Lance Corporal R/2002 Edgar Wilfred Lambert

Died of Wounds on Monday, 24th September 1917, age 23.
Buried in Grave "New Ground South" at St. Peter's Churchyard, West Bromwich, Staffs, United Kingdom.

7th Bn., King's Royal Rifle Corps. 41st Brigade of 14th Division.

Son of James Lambert; husband of M. A. Wellings (formerly Lambert), of 28, Farley St., Great Bridge, Tipton.
Born: Cirencester, Enlisted: West Bromwich, Resident: Great Bridge.

First landed France & Flanders, 18th May 1915.
Medal entitlement: 1914-15 Star, British War Medal, Victory Medal.
Soldier's Papers at National Archives survived and transcribed.

Commemorated on the Salem Chapel, and St. Peter's, Greets Green memorials.
Commemorated here because he appears on a Tipton memorial.

Link to Commonwealth War Graves Site: www.cwgc.org/find-war-dead/casualty/395629/

Genealogical Data

Birth of Edgar Wilfred Lambert registered December Quarter 1894 in Cirencester, Glos.

1901 Census
172 Cricklade Street, Cirencester, Glos.
Henry J Lambert (51, Confectioner, born Minchinhampton), his wife Mary A (47, born Stroud), and their 5 children: Emily A (26, Confectioner's Assistant, born Stroud), Albert G (16, Draper's Assistant, born Cirencester), Walter F (13, School, born Cirencester), Harriet Elizabeth (11, School, born Cirencester), and Edgar W (6, School, born Cirencester).
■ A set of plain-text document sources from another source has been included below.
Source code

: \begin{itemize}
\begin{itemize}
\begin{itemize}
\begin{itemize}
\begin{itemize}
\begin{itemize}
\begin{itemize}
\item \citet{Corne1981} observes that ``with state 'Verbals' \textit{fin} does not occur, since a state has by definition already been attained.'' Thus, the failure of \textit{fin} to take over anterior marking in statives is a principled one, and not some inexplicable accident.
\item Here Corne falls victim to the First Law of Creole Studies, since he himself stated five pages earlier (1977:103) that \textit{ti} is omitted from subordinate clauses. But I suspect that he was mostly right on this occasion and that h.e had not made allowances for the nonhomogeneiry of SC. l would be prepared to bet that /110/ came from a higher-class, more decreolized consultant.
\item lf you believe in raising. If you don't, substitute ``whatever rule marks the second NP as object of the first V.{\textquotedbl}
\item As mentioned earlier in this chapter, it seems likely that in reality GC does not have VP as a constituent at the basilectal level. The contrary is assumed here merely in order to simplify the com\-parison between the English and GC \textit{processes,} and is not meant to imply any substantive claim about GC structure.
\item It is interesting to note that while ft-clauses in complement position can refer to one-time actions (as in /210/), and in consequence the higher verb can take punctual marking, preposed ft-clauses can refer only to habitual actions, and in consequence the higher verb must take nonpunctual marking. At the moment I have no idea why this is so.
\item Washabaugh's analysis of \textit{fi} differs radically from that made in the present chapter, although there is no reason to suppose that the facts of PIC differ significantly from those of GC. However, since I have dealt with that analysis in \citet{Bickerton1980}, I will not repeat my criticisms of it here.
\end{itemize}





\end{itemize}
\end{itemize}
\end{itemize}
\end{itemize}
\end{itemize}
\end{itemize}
Marriage of Edgar Wilfred Lambert and Mary A. Husellbee registered March Quarter 1915 in West Bromwich.

1911 Census
172 Cricklade Street, Cirencester, Glos.
Henry James Lambert (61, Confectioner, born Minchinhampton), his wife of 1 year Charlotte (47, born Cirencester), and 2 of Henry's children from an earlier marriage: Harriet Elizabeth (21, Assisting in the Business, born Cirencester), and Edgar Wilfred (16, Draper's Assistant, born Cirencester).

Personal Data

Edgar enlisted on 4th September 1914 and after initial training landed France on 18th May 1915. He served in France and Flanders from 1915 to 1917 returning to England, presumably due to illness, on 18th April 1917.

He was discharged from the 7th (Depot) Battalion of the Kings Royal Rifle Brigade on 23rd August 1917 as "no longer physically fit for war service". His discharge papers describe him as being 5ft 7in tall with a 35in chest, brown eyes and brown hair, with a pale and sallow complexion. He had a scar on his left thigh, it is not known whether this was due to war service. His trade was given as Draper's Assistant and he was to live at 47 Farley Street, Great Bridge, Tipton. He was described as "Sober, honest and steady, a good non-commissioned officer."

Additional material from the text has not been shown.